Early Childhood Intervention: Module Two – Special Needs & Conditions

Children with Obsessive-Compulsive Disorder


Obsessive-Compulsive Disorder (OCD) is a mental health condition that sometimes develops in the early years.

OCD is related to anxiety disorder. Children with OCD report constant and disruptive thoughts, or obsessions. These obsessions may lead to the child repeatedly performing certain acts, or compulsions.

Children’s obsessions relate to a specific issues or theme. This is the same for the compulsions that usually follow.

For example:

  • Fear of contamination: This fear could lead to the child washing themselves over and over, sometimes until skin is raw.
  • Fear of lack of order and control: This fear could lead to counting and/or storing or displaying items over and over, lined up, or arranged in a symmetrical way.
  • Fear of getting hurt (self or others): This could lead to the constant checking of locked doors.

Depending on the type of fears, children with OCD are usually classified as either checkers or washers:

  • Checkersneed to constantly check virtually everything, including doors, windows, ovens, stoves and closets. The reason behind this need is to ensure that nothing bad will happen to them or to someone they love.
  • Washers fear contamination. Children with these fears spend most of the day washing their hands and other parts of their bodies to avoid germs
  • These behaviors do not stop the obsessions from coming back. Children continue to engage in repetitive actions, known as ritualistic behavior. These include placing objects in a certain order and/or making sure that everything in sight is symmetrical.

OCD is a very serious childhood disorder. The obsessions (followed by the compulsions) seriously interfere in the child’s daily life.
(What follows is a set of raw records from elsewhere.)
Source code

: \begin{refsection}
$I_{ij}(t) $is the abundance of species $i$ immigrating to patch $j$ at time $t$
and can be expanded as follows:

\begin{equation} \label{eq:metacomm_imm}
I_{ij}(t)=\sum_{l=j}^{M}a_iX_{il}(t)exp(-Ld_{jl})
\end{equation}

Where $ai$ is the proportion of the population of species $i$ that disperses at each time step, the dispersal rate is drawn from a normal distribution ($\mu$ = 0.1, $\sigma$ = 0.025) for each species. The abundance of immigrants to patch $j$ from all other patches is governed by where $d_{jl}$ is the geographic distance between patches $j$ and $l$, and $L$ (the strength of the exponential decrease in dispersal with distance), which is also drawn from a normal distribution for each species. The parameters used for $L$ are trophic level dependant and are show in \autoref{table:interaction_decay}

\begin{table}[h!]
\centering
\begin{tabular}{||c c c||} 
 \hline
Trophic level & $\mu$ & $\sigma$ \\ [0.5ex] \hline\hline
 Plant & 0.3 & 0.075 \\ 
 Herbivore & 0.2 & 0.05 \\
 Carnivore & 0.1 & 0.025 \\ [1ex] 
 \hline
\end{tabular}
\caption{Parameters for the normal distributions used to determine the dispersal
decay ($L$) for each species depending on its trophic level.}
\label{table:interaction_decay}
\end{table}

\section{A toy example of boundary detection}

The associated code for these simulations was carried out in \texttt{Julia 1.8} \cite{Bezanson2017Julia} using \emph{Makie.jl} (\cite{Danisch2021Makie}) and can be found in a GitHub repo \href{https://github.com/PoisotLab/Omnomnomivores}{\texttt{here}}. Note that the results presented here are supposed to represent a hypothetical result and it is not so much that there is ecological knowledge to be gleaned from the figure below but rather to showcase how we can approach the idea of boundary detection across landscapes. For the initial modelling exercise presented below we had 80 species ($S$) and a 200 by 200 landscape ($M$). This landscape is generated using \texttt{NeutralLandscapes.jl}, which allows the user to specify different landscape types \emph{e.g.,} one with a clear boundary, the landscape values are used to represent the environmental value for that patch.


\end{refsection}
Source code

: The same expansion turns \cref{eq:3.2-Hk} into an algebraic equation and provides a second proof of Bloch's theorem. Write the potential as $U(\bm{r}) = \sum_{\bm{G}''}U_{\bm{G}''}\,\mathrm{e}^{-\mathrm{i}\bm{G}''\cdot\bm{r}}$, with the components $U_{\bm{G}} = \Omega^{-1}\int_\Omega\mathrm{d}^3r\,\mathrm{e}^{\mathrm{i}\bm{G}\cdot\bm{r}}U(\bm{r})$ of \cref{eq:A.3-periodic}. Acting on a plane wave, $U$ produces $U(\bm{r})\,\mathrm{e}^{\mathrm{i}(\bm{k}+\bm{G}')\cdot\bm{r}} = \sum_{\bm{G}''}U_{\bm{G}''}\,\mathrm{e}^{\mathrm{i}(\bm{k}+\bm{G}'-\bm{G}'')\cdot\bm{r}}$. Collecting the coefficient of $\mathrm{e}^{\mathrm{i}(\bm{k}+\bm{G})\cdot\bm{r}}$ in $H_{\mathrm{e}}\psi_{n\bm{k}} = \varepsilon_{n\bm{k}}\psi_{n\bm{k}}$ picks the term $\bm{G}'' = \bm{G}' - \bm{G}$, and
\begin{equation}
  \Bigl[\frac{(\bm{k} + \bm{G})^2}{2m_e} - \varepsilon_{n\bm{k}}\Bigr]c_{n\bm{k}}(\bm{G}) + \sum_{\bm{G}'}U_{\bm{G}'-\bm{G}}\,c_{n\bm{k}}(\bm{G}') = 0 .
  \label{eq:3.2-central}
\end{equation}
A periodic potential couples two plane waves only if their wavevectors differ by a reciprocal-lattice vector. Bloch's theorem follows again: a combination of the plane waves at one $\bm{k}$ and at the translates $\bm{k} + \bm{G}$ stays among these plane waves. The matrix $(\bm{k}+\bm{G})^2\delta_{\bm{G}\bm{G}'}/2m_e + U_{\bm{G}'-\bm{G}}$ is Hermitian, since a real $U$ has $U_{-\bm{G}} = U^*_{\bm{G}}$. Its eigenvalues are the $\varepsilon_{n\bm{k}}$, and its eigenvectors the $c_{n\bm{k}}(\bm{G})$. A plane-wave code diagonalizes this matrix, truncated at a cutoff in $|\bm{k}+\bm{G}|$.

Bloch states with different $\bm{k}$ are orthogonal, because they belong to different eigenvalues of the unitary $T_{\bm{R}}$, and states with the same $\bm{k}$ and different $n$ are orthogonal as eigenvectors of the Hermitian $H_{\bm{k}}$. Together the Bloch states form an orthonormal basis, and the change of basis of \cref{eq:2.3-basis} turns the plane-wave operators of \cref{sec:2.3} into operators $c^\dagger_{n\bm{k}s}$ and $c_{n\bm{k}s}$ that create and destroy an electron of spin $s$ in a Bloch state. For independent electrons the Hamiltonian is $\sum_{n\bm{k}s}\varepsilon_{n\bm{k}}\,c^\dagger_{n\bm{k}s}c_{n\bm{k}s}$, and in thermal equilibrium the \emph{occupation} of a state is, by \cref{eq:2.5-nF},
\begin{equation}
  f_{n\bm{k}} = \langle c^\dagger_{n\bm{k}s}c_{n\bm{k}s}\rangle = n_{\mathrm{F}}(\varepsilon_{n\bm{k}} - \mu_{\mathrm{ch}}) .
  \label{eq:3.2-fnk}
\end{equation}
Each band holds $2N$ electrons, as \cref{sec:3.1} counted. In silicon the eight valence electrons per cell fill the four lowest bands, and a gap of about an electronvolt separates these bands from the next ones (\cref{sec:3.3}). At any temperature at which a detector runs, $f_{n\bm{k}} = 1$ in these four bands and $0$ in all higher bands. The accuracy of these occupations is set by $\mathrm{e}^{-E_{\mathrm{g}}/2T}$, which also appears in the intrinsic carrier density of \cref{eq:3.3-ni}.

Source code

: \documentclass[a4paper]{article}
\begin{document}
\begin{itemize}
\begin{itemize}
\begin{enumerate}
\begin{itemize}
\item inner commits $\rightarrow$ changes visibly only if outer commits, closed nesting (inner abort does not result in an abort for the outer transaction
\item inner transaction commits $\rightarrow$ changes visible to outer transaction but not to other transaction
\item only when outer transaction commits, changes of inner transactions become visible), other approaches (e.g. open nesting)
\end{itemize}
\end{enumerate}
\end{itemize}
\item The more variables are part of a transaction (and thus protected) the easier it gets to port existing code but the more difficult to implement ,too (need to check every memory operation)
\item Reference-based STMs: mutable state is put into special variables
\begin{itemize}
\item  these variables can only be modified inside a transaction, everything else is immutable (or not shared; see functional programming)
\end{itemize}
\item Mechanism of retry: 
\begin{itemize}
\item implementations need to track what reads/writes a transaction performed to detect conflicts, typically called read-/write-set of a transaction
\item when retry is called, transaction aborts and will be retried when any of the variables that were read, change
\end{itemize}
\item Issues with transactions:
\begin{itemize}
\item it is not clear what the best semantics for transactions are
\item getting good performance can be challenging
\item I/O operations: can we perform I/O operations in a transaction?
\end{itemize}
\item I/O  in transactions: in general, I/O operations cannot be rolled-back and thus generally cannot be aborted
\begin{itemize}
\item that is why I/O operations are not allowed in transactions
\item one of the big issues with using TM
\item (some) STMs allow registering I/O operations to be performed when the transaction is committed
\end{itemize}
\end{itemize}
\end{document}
These children are unable to participate in everyday school activities, such as field trips, playing on the playground, or participating in arts and crafts. They may constantly wipe their seating area. They also spend most of their time washing up, in the bathroom.

Intervention Options

SSRIs help the brain to “block” the specific anxiety and depression that are related to OCD and to use more of the “uplifting” elements called neurotransmitters (see full Glossary).

Research suggests that a combination of both therapy and medication work effectively in older children with severe OCD and adolescents. Most recently, strategies based on research about the brain have brought a different understanding on how to treat this disorder.